Jason Winters stood opposite me on the training mat, barely breathing hard. His military haircut and scarred face gave nothing away, no tiredness, no frustration, just cold assessment. As Victoria’s head of security, he’d protected presidents and royalty before becoming my combat instructor three weeks ago.
“I can’t,“4 gasped, hands on my knees. “Need water.”
“Your sister won’t give you water when she’s destroying everything you love,” he said flatly. “Your ex–husband won’t offer a break when he’s laughing at your weakness,”
The mention of Rose and Stefan sent fresh anger coursing through me. I straightened, raising my fists again. Jason nodded once, approval flickering in his gray eyes. “Channel it. Use it.”
He circled me slowly. I tracked his movement, watching for tells we’d discussed yesterday, the slight shoulder drop before he jabbed, the weight shift before he kicked.
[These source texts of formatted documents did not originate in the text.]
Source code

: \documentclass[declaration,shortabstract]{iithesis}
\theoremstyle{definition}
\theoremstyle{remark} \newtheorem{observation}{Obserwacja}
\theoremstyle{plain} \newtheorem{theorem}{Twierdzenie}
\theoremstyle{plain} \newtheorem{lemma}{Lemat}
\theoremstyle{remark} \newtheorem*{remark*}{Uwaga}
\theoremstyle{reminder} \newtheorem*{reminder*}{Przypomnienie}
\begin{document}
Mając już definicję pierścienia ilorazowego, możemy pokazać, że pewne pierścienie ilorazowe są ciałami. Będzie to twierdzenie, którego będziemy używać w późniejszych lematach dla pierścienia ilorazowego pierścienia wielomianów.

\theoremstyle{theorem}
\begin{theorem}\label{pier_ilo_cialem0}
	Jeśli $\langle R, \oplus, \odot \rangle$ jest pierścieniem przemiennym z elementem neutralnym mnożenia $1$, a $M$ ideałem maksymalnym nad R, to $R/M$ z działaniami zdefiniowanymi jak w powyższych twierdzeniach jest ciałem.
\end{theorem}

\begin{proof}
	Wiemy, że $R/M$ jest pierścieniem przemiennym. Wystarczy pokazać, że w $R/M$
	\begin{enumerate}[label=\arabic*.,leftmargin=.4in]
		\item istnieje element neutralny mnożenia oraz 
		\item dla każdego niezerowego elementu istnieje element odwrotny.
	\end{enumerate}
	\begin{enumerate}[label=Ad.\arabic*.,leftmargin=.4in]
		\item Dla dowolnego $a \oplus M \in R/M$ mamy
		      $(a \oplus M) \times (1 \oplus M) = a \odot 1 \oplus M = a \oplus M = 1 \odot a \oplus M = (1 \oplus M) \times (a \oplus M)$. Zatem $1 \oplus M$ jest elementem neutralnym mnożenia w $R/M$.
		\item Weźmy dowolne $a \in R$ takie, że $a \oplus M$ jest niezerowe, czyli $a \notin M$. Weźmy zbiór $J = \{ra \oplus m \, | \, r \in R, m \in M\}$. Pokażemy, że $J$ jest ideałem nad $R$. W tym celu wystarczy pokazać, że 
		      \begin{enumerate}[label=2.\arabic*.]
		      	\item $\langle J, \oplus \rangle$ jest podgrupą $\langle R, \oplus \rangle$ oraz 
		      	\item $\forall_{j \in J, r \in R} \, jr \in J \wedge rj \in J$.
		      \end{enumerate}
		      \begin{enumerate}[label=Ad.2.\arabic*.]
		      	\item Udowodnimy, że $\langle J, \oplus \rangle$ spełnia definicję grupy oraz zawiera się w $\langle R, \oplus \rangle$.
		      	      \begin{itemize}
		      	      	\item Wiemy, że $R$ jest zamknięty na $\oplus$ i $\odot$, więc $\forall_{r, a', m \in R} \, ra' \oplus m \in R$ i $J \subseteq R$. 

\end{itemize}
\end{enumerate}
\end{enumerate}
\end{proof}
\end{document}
There, his right foot pivoted slightly. I ducked the punch that followed, slipping inside his guard like he’d demonstrated. My counter–strike hit his ribs, not hard enough to damage but enough to make him grunt.
“Better,” he said, stepping back. “You’re learning.”
Those words were the closest thing to praise I’d received since this nightmare training began. Three weeks of waking at 4:30 AM for combat lessons with Jason, followed by business classes, language instruction, etiquette training, and endless other lessons designed to transform me from Camille Lewis into Camille Kane.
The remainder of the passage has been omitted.